DePalma (2015): directed by Noah Baumbach and Jake Paltrow; starring Brian De Palma as himself: A 100-minute interview with Brian De Palma takes the viewer on a survey of his life and film-making career. De Palma is a tremendously entertaining and opinionated film-maker. Even non-fans of his work might find this film fascinating. And if you do like De Palma's work, it's a gold-mine of opinions and anecdotes and observations. Highly recommended.

Saturday, August 4, 2018

Impossible Missions 5 and 6!!!

Mission: Impossible -  Fallout (2018): based on the series created by Bruce Geller; written and directed by Christopher McQuarrie; starring Tom Cruise (Ethan Hunt), Henry Cavill (Walker), Ving Rhames (Luther), Simon Pegg (Benji), Rebecca Ferguson (Ilsa Faust), Sean Harris (Solomon Lane), Angela Bassett (CIA Director Sloan), Vanessa Kirby (White Widow), and Alec Baldwin (Hunley): 

Enjoyable sixth installment in the Tom Cruise action series once again features a lot of action sequences that seem to involve some actual real-world stunt work. And Tom Cruise running!

Tom Cruise's personal writer-director Christopher (The Usual Suspects screenwriter) McQuarrie writes and directs this installment as he did the last. He's very good -- the action sequences and chase scenes are choreographed so that one can actually follow what's going on! And there's not too much quick editing during fight scenes! A three-person battle in a Kubrickian White washroom is especially fun and brutal. A skydiving sequence and a final battle in, around, under, and over helicopters are also really nice pieces of action film-making.

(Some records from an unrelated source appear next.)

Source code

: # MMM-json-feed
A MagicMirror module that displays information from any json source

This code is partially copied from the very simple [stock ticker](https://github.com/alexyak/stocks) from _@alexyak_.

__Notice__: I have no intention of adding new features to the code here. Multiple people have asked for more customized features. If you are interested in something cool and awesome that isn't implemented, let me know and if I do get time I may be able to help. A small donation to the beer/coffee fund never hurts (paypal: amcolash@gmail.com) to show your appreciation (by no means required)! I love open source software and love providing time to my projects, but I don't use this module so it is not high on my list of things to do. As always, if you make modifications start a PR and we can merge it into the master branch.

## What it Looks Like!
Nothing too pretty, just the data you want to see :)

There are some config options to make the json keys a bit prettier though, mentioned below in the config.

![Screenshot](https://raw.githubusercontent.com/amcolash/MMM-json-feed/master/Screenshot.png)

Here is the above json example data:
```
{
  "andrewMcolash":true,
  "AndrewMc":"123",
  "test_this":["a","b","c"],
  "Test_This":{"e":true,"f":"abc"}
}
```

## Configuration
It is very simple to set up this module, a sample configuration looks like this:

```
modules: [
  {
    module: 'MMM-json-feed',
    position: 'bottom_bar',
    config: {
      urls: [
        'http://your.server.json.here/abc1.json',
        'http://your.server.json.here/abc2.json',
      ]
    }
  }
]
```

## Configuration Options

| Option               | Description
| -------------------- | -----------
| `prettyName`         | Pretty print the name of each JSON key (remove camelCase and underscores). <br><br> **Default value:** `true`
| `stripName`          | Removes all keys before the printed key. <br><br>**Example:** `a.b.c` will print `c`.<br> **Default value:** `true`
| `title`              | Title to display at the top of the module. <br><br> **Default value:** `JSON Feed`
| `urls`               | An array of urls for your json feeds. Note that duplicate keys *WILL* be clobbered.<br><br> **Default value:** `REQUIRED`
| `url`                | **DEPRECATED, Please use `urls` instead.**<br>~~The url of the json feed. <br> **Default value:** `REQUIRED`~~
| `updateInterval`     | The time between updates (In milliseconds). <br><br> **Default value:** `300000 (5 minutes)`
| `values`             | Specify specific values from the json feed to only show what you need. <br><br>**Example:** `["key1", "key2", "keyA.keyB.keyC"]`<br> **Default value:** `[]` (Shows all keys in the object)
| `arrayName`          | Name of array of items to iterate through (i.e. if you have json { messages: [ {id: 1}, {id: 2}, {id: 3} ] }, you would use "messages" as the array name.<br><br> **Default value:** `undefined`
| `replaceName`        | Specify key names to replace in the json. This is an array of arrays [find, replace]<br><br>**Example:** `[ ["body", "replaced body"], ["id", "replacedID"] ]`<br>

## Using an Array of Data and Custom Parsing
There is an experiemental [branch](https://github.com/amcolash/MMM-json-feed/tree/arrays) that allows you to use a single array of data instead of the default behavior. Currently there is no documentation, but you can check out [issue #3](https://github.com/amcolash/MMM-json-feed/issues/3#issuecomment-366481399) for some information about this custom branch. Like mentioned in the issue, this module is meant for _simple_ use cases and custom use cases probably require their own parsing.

Fallout follows Rogue Nation (see below) in using one villain and one heroine from that film, along with returning players Ving Rhames and Simon Pegg as Tom Cruise's trusted tech support team. Jeremy Renner was apparently off filming the next Avengers movie. Thankfully, Rebecca Ferguson returns from Rogue Nation as the hyper-competent British Intelligence agent who's Cruise's equal in motorcycle riding and fisticuffs. 

This Mission: Impossible is self-deprecating and light on its feet, with a recurring jocularity that's reminiscent of the Original Series Star Trek movies. A character even gets the McCoy shout-out line, "I'm a doctor not an electrician!"

The plot is pretty much the plot of every M:I movie. Evil terrorists want to nuke something. The Impossible Mission Force has been at least partially discredited (apparently the IMF is kinda sorta a CIA Joint). A certain amount of fun is had at the IMF's use of astonishingly effective masks since the days of the 1960's TV series ("The IMF is Hallowe'en" scoffs one character). 

Henry Cavill and his mighty facial hair are also on-board as a CIA assassin assigned to monitor the actions of the IMF and bring an end to their shenanigans if need be. Cavill is much better as an occasionally threatening jerk than he is as Superman. Go figure.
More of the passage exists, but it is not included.